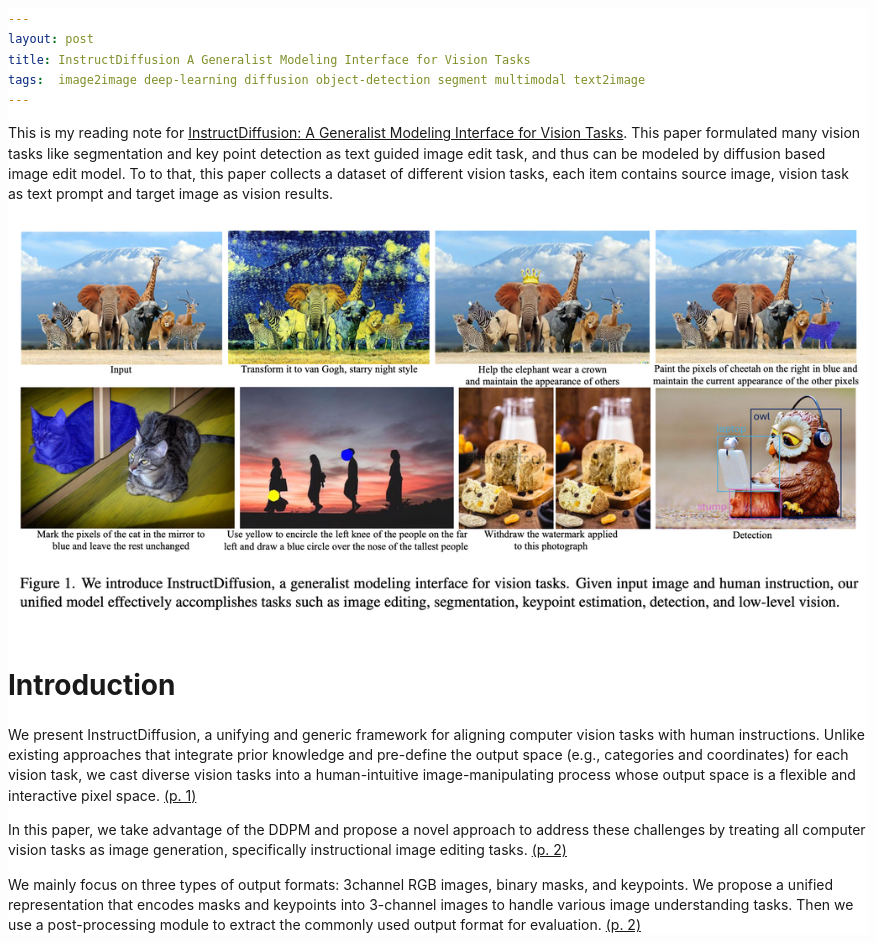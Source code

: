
 ```yaml
---
layout: post
title: InstructDiffusion A Generalist Modeling Interface for Vision Tasks
tags:  image2image deep-learning diffusion object-detection segment multimodal text2image
---
```


This is my reading note for [InstructDiffusion: A Generalist Modeling Interface for Vision Tasks](http://arxiv.org/abs/2309.03895). This paper formulated many vision tasks like segmentation and key point detection as text guided image edit task, and thus can be modeled by diffusion based image edit model. To to that, this paper collects a dataset of different vision tasks, each item contains source image, vision task as text prompt and target image as vision results.

![](https://raw.githubusercontent.com/zhangtemplar/zhangtemplar.github.io/master/uPic/gengInstructDiffusionGeneralistModeling2023-1-x43-y341.png) 

# Introduction
We present InstructDiffusion, a unifying and generic framework for aligning computer vision tasks with human instructions. Unlike existing approaches that integrate prior knowledge and pre-define the output space (e.g., categories and coordinates) for each vision task, we cast diverse vision tasks into a human-intuitive image-manipulating process whose output space is a flexible and interactive pixel space. [(p. 1)](zotero://open-pdf/library/items/IJKG8IHI?page=1&annotation=RW35B956)

In this paper, we take advantage of the DDPM and propose a novel approach to address these challenges by treating all computer vision tasks as image generation, specifically instructional image editing tasks. [(p. 2)](zotero://open-pdf/library/items/IJKG8IHI?page=2&annotation=HN57PYSV)

We mainly focus on three types of output formats: 3channel RGB images, binary masks, and keypoints. We propose a unified representation that encodes masks and keypoints into 3-channel images to handle various image understanding tasks. Then we use a post-processing module to extract the commonly used output format for evaluation. [(p. 2)](zotero://open-pdf/library/items/IJKG8IHI?page=2&annotation=FDC65Y2Z)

+++

*Problem to work on*: All entries are to be retyped exactly. Omit any embedded images.

*Response to the task*:
Source code

:
 ```yaml
---
layout: post
title: InstructDiffusion A Generalist Modeling Interface for Vision Tasks
tags:  image2image deep-learning diffusion object-detection segment multimodal text2image
---
```


This is my reading note for [InstructDiffusion: A Generalist Modeling Interface for Vision Tasks](http://arxiv.org/abs/2309.03895). This paper formulated many vision tasks like segmentation and key point detection as text guided image edit task, and thus can be modeled by diffusion based image edit model. To to that, this paper collects a dataset of different vision tasks, each item contains source image, vision task as text prompt and target image as vision results.

![](https://raw.githubusercontent.com/zhangtemplar/zhangtemplar.github.io/master/uPic/gengInstructDiffusionGeneralistModeling2023-1-x43-y341.png) 

# Introduction
We present InstructDiffusion, a unifying and generic framework for aligning computer vision tasks with human instructions. Unlike existing approaches that integrate prior knowledge and pre-define the output space (e.g., categories and coordinates) for each vision task, we cast diverse vision tasks into a human-intuitive image-manipulating process whose output space is a flexible and interactive pixel space. [(p. 1)](zotero://open-pdf/library/items/IJKG8IHI?page=1&annotation=RW35B956)

In this paper, we take advantage of the DDPM and propose a novel approach to address these challenges by treating all computer vision tasks as image generation, specifically instructional image editing tasks. [(p. 2)](zotero://open-pdf/library/items/IJKG8IHI?page=2&annotation=HN57PYSV)

We mainly focus on three types of output formats: 3channel RGB images, binary masks, and keypoints. We propose a unified representation that encodes masks and keypoints into 3-channel images to handle various image understanding tasks. Then we use a post-processing module to extract the commonly used output format for evaluation. [(p. 2)](zotero://open-pdf/library/items/IJKG8IHI?page=2&annotation=FDC65Y2Z)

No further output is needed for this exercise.